On January 22, 2004, the four Representatives wrote that "We applaud the
Commission for recognizing that broadband
facilities should not be hobbled by regulations governing traditional telephone
components of networks. In particular, the Commission's liberation of fiber and
packet-switched network elements from the unbundling requirements of Section 251
of the Communications Act (the "Act") has provided a much-needed impetus to
broadband investment, and incumbent carriers have begun to increase broadband
deployment in reliance upon the Commission’s ruling."
They continued that "Unfortunately, however, a
close reading of the Order reveals a number of ambiguities that threaten to
undermine much of the progress that the Commission sought to achieve through its
decision. In our view, prompt clarification of these ambiguities is essential
for wireline carriers to move forward with the work of building out new
broadband networks."
They raised three issues. "First, while the Order clearly provides that
unbundling under Section 251 is not required for new fiber-optic and
packet-switched facilities, a different section of the Order appears to construe
Section 271 of the Act to impose independent unbundling obligations even when
elements do not meet the unbundling standard under Section 251."
Section 271 is addressed at Paragraphs 649-667 of the TRO. It states that
Section 251 is the source of the unbundling requirements for ILECs, but that
Section 271 incorporates Section 251 obligations for RBOCs. That is, Section
251(c)(3), quoted above, is on the competitive checklist.
The four Representatives continued that "While this latter portion
of the Order does not mention broadband network elements specifically, it nonetheless
introduces significant uncertainty as to the scope of any separate obligation under Section
271. If the Order is to achieve its intended purpose, it cannot relieve carriers of
Section 251 unbundling obligations for new broadband facilities only to reimpose them
under Section 271. The Commission, therefore, should clarify,
through a grant of forbearance if necessary, that any access obligation
remaining under Section 271 does not require the unbundling of individual fiber
and packet-switched network elements."
Second, the letter addresses multi unit dwellings. It states that TRO
"raises a troubling policy concern
regarding its treatment of customers in multi-unit premises such as large
apartment buildings. The Order suggests that certain unbundling obligations that
will continue to apply to broadband network elements used to serve the
enterprise or large-business market also will apply to customers in multi-unit
buildings. This result would have the
seemingly unintended, yet perverse, effect of inhibiting broadband deployment to
urban areas containing high concentrations of less affluent citizens and the
small businesses that serve them."
The four argue that the FCC "must make it clear that no
unbundling obligations apply to new broadband network elements serving customers
in multi-unit buildings which are properly classified as mass market rather than
enterprise customers. In addition, the Commission must make clear that fiber
loops that extend to the basement of multi-unit buildings are included in the
definition of fiber-to-the-premises loops and therefore qualify for the relief
provided by the Commission for such loops."

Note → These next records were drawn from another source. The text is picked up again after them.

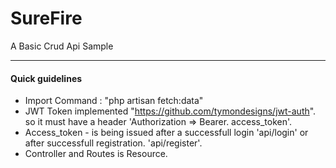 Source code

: # SureFire

A Basic Crud Api Sample

---

 #### Quick guidelines
 * Import Command : "php artisan fetch:data"
 * JWT Token implemented "https://github.com/tymondesigns/jwt-auth". so it must have a header 'Authorization => Bearer. access_token'.
* Access_token - is being issued after a successfull login 'api/login' or after successfull registration. 'api/register'.
* Controller and Routes is Resource.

Third, the four write that the TRO "does not differentiate with
particularity mass-market customers from enterprise customers, even though
different regulations apply to each category. As a result, the Order is not
clear regarding the regulations that apply to many customers that may fall into
one category or the other. This obviously presents a significant problem in
planning new broadband network deployments. The Commission should adopt an
objective, bright line standard for determining which customers are in the mass
market category in order to provide regulatory certainty to promote accelerated
deployment of new broadband networks."
The four conclude that the FCC should "expeditiously
clarify or modify the Order as the Commission decides various petitions for
reconsideration and requests for forbearance".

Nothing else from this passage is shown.